DATA SUPPLIED:
···

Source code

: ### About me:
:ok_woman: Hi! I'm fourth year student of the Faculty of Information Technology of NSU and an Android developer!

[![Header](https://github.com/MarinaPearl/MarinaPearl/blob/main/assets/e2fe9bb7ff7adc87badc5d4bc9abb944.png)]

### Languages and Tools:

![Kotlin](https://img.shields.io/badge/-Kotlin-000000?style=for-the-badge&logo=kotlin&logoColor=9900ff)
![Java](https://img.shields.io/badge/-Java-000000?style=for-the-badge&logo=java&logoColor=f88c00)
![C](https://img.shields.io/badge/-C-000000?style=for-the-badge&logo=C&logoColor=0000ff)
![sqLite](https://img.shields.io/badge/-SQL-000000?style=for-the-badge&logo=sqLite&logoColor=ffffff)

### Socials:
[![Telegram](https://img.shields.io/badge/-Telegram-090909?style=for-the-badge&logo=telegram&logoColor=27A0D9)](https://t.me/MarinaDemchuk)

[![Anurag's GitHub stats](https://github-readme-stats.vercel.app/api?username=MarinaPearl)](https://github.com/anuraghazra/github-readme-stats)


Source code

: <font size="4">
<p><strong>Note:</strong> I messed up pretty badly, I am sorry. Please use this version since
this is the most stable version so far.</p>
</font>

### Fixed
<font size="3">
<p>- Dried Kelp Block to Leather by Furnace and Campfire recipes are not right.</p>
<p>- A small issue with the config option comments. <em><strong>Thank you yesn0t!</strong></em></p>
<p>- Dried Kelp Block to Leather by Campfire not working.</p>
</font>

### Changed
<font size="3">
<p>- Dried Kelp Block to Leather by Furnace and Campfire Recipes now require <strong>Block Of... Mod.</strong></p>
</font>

···

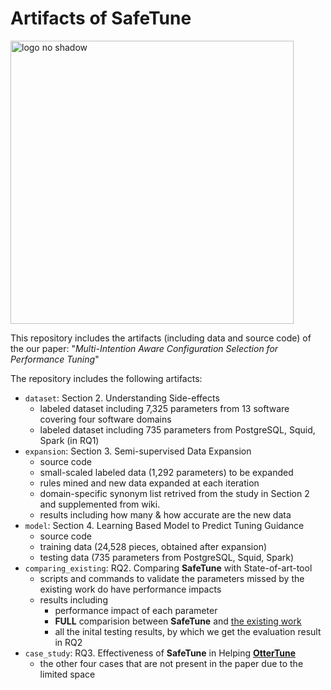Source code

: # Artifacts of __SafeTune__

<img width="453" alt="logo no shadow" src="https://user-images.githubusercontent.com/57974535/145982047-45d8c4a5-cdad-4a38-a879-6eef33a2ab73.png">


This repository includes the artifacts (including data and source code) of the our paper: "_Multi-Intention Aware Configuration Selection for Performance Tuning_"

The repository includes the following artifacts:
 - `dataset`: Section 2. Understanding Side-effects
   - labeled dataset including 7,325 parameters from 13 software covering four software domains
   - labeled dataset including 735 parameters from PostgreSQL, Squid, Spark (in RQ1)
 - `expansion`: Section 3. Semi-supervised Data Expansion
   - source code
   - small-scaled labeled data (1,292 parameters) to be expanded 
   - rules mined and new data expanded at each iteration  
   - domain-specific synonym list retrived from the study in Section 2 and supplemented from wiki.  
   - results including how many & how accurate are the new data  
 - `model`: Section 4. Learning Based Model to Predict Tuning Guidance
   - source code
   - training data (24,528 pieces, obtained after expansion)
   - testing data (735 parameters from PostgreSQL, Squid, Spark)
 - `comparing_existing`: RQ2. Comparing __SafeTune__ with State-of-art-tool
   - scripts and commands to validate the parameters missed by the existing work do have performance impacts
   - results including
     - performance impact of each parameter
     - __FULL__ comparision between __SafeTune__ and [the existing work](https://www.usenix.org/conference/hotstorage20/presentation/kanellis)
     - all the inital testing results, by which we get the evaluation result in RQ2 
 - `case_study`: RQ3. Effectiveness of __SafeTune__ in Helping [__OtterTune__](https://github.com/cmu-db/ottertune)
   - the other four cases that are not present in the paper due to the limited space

···

TASK TO CARRY OUT:
A line qualifies when it holds the word "Spark"; report all qualifying lines from the records above.

ANSWER SECTION:
   - labeled dataset including 735 parameters from PostgreSQL, Squid, Spark (in RQ1)
   - testing data (735 parameters from PostgreSQL, Squid, Spark)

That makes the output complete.